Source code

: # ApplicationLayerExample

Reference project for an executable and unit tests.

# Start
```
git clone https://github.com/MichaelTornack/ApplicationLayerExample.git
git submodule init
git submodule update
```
---
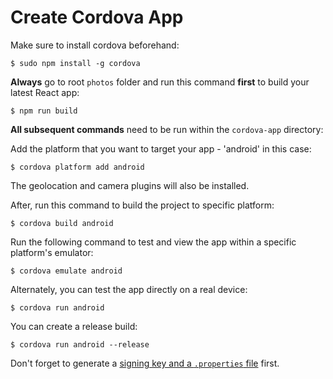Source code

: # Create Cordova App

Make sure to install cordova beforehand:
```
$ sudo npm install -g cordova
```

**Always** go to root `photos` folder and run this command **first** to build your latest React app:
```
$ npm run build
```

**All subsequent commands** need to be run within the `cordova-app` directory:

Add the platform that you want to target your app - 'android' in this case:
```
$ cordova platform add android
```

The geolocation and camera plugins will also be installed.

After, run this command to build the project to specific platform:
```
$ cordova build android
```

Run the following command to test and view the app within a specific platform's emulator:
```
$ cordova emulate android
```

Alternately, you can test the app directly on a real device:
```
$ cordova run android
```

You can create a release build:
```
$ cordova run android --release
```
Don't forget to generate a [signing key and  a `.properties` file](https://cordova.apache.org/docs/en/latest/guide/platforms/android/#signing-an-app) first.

# [Required action]
Copy out each line in the preceding records that contains "ApplicationLayerExample".

# [Exercise answer]
: # ApplicationLayerExample
git clone https://github.com/MichaelTornack/ApplicationLayerExample.git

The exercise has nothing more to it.